However, many tasks modifying the system requires you to have these root
privileges. That’s where sudo
, short of super user do
comes into picture. When you add sudo
before a command, you are asking the system to execute just that command as root
. You’ll be able to do this only if you are a admin.
Thus ability to do sudo
elevates you to a very powerful and threatening position. Imagine a malicious hacker user getting this access and wreaking havoc on your machine. They can delete your databases, ransom your data and just bring the system down. Its a hackers wet dream!
So fix should be simple right – give no user sudo
/root
access?. I wish it were that simple. The way Linux distributions like Debian are engineered, you need to sudo
to do basics of things. Say you need to download and install a compiler to your machine. Here are the commands you need to execute:
sudo apt-get update
sudo apt-get install gcc
Thus a system without sudo
access becomes highly restrictive to developers – most important customer base. How do we solve this problem of giving sudo
access to a user but not really? Enter virtualization!
Virtualization¶
Virtualization is when you are able to create an environment that looks like a independent system but really hosted on a physical system. This environment is sometimes called Virtual Machine or VM for short. VMs are a bit recursive – you will be inside a linux system created inside another linux system. Below is a visualization of how it looks like. Note how a linux desktop sits, like an app, inside of another linux desktop.
If properly configured, users in a VM are completely isolated from host users. Even a root user of a VM will be unable to modify anything in the host machine! The virtual machine is a complete Linux system and can do almost whatever they can do in a vanilla system.
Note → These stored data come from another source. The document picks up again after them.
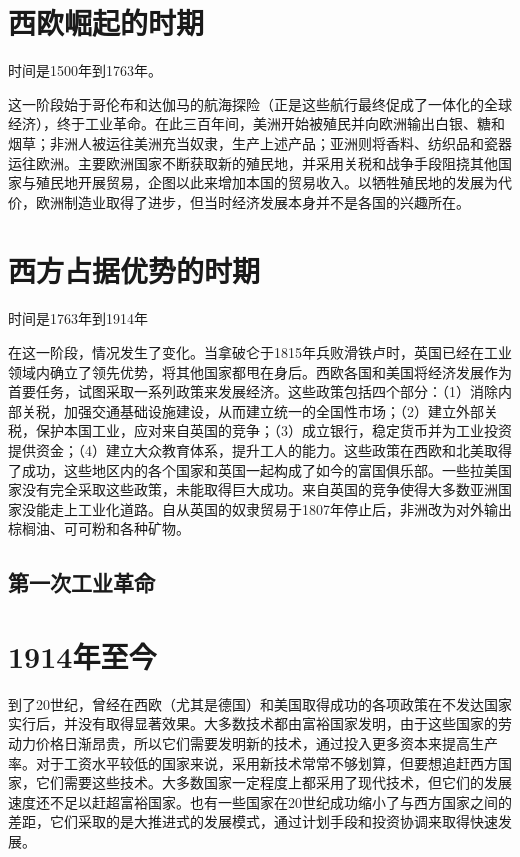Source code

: \documentclass[12pt,oneside]{book}
\begin{document}
\part{西欧崛起的时期}
时间是1500年到1763年。


\begin{bookref}[frametitle={\cite{全球经济史}}]
这一阶段始于哥伦布和达伽马的航海探险（正是这些航行最终促成了一体化的全球经济），终于工业革命。在此三百年间，美洲开始被殖民并向欧洲输出白银、糖和烟草；非洲人被运往美洲充当奴隶，生产上述产品；亚洲则将香料、纺织品和瓷器运往欧洲。主要欧洲国家不断获取新的殖民地，并采用关税和战争手段阻挠其他国家与殖民地开展贸易，企图以此来增加本国的贸易收入。以牺牲殖民地的发展为代价，欧洲制造业取得了进步，但当时经济发展本身并不是各国的兴趣所在。
\end{bookref}




\part{西方占据优势的时期}
时间是1763年到1914年

\begin{bookref}[frametitle={\cite{全球经济史}}]
在这一阶段，情况发生了变化。当拿破仑于1815年兵败滑铁卢时，英国已经在工业领域内确立了领先优势，将其他国家都甩在身后。西欧各国和美国将经济发展作为首要任务，试图采取一系列政策来发展经济。这些政策包括四个部分：（1）消除内部关税，加强交通基础设施建设，从而建立统一的全国性市场；（2）建立外部关税，保护本国工业，应对来自英国的竞争；（3）成立银行，稳定货币并为工业投资提供资金；（4）建立大众教育体系，提升工人的能力。这些政策在西欧和北美取得了成功，这些地区内的各个国家和英国一起构成了如今的富国俱乐部。一些拉美国家没有完全采取这些政策，未能取得巨大成功。来自英国的竞争使得大多数亚洲国家没能走上工业化道路。自从英国的奴隶贸易于1807年停止后，非洲改为对外输出棕榈油、可可粉和各种矿物。
\end{bookref}

\chapter{第一次工业革命}





\part{1914年至今}

\begin{bookref}[frametitle={\cite{全球经济史}}]
到了20世纪，曾经在西欧（尤其是德国）和美国取得成功的各项政策在不发达国家实行后，并没有取得显著效果。大多数技术都由富裕国家发明，由于这些国家的劳动力价格日渐昂贵，所以它们需要发明新的技术，通过投入更多资本来提高生产率。对于工资水平较低的国家来说，采用新技术常常不够划算，但要想追赶西方国家，它们需要这些技术。大多数国家一定程度上都采用了现代技术，但它们的发展速度还不足以赶超富裕国家。也有一些国家在20世纪成功缩小了与西方国家之间的差距，它们采取的是大推进式的发展模式，通过计划手段和投资协调来取得快速发展。
\end{bookref}
\end{document}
Thus, virtualization solves our sudo problems! Instead of giving sudo
permissions to a user on the host machine, we create a virtual machine and give sudo
permissions on the VM. Of course, this user now becomes God of the VM and thus has heavy responsibility of managing security of his virtual system. However, from the host machine owner perspective, his security can not be compromised by the user of VM.
You might find this whole approach very complicated (and it is), but this is exactly what powered Cloud revolution! Owners of big systems are able to create small slices and give remote access to them without worrying about what they do inside that slice. These owners are the cloud providers like AWS, Azure etc. You might not realize it but you have used a VM when you used cloud!
Containerization: OS Level Virtualization¶
Virtualization, if configured incorrectly, can lead to performance drops because of the virtualization overhead. This happens when we follow the old school approach of install completely different OS inside a host. To understand this a bit better, we need to understand more about operating systems themselves.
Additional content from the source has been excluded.